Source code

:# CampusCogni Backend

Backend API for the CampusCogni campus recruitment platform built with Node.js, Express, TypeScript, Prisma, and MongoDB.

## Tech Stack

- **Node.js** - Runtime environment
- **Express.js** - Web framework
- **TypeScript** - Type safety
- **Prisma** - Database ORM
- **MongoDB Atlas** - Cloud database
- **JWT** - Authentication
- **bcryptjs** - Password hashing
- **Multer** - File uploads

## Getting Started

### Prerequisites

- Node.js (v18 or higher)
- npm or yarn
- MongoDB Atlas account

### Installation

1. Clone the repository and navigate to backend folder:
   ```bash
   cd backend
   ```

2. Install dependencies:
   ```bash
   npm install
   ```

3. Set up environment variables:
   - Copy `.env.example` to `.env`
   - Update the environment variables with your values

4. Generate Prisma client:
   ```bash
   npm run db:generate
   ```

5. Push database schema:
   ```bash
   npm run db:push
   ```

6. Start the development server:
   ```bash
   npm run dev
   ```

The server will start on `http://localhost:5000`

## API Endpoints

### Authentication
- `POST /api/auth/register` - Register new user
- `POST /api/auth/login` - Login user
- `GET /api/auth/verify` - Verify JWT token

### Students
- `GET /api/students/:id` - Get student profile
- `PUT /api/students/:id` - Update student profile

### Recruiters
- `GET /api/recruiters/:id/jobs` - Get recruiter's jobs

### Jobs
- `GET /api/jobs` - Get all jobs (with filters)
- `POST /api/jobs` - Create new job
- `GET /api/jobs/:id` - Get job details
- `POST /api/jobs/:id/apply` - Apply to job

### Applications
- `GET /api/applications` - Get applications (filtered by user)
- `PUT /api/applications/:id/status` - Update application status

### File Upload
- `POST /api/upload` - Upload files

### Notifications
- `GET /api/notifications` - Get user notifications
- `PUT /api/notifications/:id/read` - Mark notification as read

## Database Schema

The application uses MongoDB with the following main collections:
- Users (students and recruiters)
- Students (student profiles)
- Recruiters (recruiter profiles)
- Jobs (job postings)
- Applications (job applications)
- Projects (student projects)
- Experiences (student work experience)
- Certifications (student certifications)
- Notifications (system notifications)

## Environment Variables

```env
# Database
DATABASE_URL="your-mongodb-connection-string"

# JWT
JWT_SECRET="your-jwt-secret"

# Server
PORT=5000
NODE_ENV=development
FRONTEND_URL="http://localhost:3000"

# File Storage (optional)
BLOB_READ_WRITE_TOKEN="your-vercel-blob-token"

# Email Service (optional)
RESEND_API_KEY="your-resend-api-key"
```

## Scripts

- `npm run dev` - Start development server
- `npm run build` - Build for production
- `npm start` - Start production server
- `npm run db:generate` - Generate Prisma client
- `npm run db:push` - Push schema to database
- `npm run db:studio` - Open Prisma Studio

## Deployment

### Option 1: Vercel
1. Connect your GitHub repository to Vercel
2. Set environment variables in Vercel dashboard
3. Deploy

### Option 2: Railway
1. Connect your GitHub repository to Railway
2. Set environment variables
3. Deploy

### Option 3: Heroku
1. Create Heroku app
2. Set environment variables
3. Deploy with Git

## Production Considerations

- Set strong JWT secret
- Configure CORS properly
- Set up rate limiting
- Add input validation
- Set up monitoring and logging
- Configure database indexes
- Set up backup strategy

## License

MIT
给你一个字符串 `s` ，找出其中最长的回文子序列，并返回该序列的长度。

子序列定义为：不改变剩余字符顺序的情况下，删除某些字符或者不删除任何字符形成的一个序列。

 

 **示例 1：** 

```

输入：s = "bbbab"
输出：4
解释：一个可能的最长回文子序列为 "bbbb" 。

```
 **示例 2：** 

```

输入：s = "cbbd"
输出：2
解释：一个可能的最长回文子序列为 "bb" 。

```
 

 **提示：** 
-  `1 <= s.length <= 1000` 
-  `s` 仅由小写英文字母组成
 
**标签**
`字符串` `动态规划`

++++++++++++++++++++

■ What is being asked:
Return all the data above, unaltered and complete.

■ Result of this exercise:
Source code

:# CampusCogni Backend

Backend API for the CampusCogni campus recruitment platform built with Node.js, Express, TypeScript, Prisma, and MongoDB.

## Tech Stack

- **Node.js** - Runtime environment
- **Express.js** - Web framework
- **TypeScript** - Type safety
- **Prisma** - Database ORM
- **MongoDB Atlas** - Cloud database
- **JWT** - Authentication
- **bcryptjs** - Password hashing
- **Multer** - File uploads

## Getting Started

### Prerequisites

- Node.js (v18 or higher)
- npm or yarn
- MongoDB Atlas account

### Installation

1. Clone the repository and navigate to backend folder:
   ```bash
   cd backend
   ```

2. Install dependencies:
   ```bash
   npm install
   ```

3. Set up environment variables:
   - Copy `.env.example` to `.env`
   - Update the environment variables with your values

4. Generate Prisma client:
   ```bash
   npm run db:generate
   ```

5. Push database schema:
   ```bash
   npm run db:push
   ```

6. Start the development server:
   ```bash
   npm run dev
   ```

The server will start on `http://localhost:5000`

## API Endpoints

### Authentication
- `POST /api/auth/register` - Register new user
- `POST /api/auth/login` - Login user
- `GET /api/auth/verify` - Verify JWT token

### Students
- `GET /api/students/:id` - Get student profile
- `PUT /api/students/:id` - Update student profile

### Recruiters
- `GET /api/recruiters/:id/jobs` - Get recruiter's jobs

### Jobs
- `GET /api/jobs` - Get all jobs (with filters)
- `POST /api/jobs` - Create new job
- `GET /api/jobs/:id` - Get job details
- `POST /api/jobs/:id/apply` - Apply to job

### Applications
- `GET /api/applications` - Get applications (filtered by user)
- `PUT /api/applications/:id/status` - Update application status

### File Upload
- `POST /api/upload` - Upload files

### Notifications
- `GET /api/notifications` - Get user notifications
- `PUT /api/notifications/:id/read` - Mark notification as read

## Database Schema

The application uses MongoDB with the following main collections:
- Users (students and recruiters)
- Students (student profiles)
- Recruiters (recruiter profiles)
- Jobs (job postings)
- Applications (job applications)
- Projects (student projects)
- Experiences (student work experience)
- Certifications (student certifications)
- Notifications (system notifications)

## Environment Variables

```env
# Database
DATABASE_URL="your-mongodb-connection-string"

# JWT
JWT_SECRET="your-jwt-secret"

# Server
PORT=5000
NODE_ENV=development
FRONTEND_URL="http://localhost:3000"

# File Storage (optional)
BLOB_READ_WRITE_TOKEN="your-vercel-blob-token"

# Email Service (optional)
RESEND_API_KEY="your-resend-api-key"
```

## Scripts

- `npm run dev` - Start development server
- `npm run build` - Build for production
- `npm start` - Start production server
- `npm run db:generate` - Generate Prisma client
- `npm run db:push` - Push schema to database
- `npm run db:studio` - Open Prisma Studio

## Deployment

### Option 1: Vercel
1. Connect your GitHub repository to Vercel
2. Set environment variables in Vercel dashboard
3. Deploy

### Option 2: Railway
1. Connect your GitHub repository to Railway
2. Set environment variables
3. Deploy

### Option 3: Heroku
1. Create Heroku app
2. Set environment variables
3. Deploy with Git

## Production Considerations

- Set strong JWT secret
- Configure CORS properly
- Set up rate limiting
- Add input validation
- Set up monitoring and logging
- Configure database indexes
- Set up backup strategy

## License

MIT
给你一个字符串 `s` ，找出其中最长的回文子序列，并返回该序列的长度。

子序列定义为：不改变剩余字符顺序的情况下，删除某些字符或者不删除任何字符形成的一个序列。

 

 **示例 1：** 

```

输入：s = "bbbab"
输出：4
解释：一个可能的最长回文子序列为 "bbbb" 。

```
 **示例 2：** 

```

输入：s = "cbbd"
输出：2
解释：一个可能的最长回文子序列为 "bb" 。

```
 

 **提示：** 
-  `1 <= s.length <= 1000` 
-  `s` 仅由小写英文字母组成
 
**标签**
`字符串` `动态规划`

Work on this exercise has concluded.